[Problem] Filter these entries so that only lines with the word "documentclass" remain.

** Source material follows **

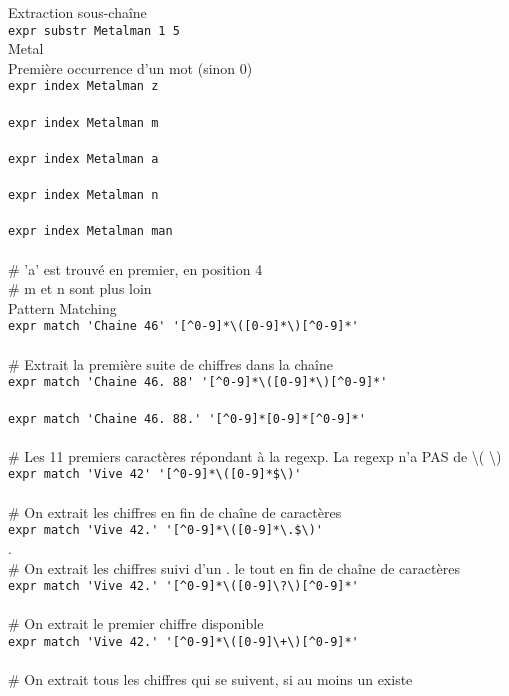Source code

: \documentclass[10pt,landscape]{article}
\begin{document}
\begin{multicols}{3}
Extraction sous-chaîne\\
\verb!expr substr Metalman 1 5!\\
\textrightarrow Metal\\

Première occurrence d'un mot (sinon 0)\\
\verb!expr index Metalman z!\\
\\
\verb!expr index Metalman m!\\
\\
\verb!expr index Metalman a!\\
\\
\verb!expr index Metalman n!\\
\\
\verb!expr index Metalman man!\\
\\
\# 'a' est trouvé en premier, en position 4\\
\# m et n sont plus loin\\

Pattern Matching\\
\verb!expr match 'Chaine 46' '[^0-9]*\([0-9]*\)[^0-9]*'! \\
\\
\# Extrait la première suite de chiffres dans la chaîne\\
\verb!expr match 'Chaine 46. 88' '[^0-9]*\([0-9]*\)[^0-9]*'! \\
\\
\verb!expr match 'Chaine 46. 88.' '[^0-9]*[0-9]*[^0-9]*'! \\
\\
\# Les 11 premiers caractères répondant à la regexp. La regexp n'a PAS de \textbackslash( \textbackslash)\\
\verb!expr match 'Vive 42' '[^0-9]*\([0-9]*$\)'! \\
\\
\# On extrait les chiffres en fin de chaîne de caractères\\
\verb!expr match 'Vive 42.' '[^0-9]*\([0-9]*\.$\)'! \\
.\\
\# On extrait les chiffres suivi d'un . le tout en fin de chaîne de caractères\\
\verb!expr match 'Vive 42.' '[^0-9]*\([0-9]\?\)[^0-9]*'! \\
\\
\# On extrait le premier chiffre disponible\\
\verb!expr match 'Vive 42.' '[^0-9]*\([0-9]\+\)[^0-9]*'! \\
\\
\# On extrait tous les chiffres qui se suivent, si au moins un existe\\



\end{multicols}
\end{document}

** End of Source material **
** Source material follows **

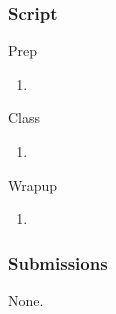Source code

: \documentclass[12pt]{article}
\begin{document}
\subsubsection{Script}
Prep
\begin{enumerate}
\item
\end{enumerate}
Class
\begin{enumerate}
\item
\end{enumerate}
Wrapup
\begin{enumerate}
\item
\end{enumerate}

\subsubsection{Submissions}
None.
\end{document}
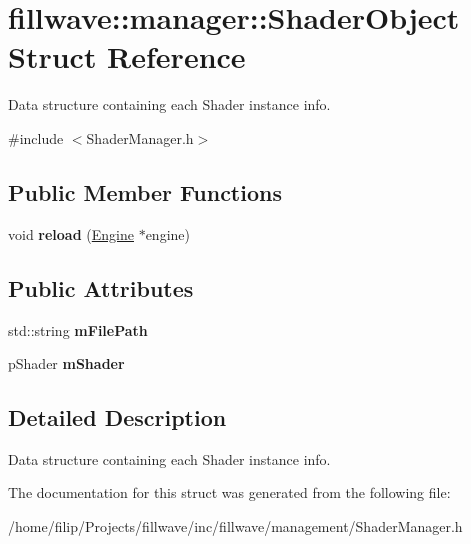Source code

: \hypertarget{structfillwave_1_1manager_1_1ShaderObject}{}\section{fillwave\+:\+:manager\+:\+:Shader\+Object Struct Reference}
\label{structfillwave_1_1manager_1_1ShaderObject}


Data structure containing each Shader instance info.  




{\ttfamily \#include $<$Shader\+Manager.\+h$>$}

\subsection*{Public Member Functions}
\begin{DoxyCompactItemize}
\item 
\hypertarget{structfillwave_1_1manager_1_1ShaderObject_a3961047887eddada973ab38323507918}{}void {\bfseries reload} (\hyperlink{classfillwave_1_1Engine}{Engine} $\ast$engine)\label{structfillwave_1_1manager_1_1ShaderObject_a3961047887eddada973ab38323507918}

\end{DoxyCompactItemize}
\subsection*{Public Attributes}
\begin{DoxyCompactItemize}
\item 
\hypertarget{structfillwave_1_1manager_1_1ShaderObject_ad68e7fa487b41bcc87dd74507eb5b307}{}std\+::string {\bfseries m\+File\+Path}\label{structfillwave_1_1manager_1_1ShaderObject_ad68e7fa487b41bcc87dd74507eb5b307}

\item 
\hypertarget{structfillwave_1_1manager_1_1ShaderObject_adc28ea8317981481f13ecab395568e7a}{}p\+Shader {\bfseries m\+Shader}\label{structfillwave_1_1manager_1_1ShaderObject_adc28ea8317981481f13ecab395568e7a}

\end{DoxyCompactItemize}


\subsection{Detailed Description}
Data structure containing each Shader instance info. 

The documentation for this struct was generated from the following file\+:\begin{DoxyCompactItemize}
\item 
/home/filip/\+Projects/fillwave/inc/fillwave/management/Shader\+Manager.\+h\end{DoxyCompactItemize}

** End of Source material **

[Your solution]
: \documentclass[10pt,landscape]{article}
: \documentclass[12pt]{article}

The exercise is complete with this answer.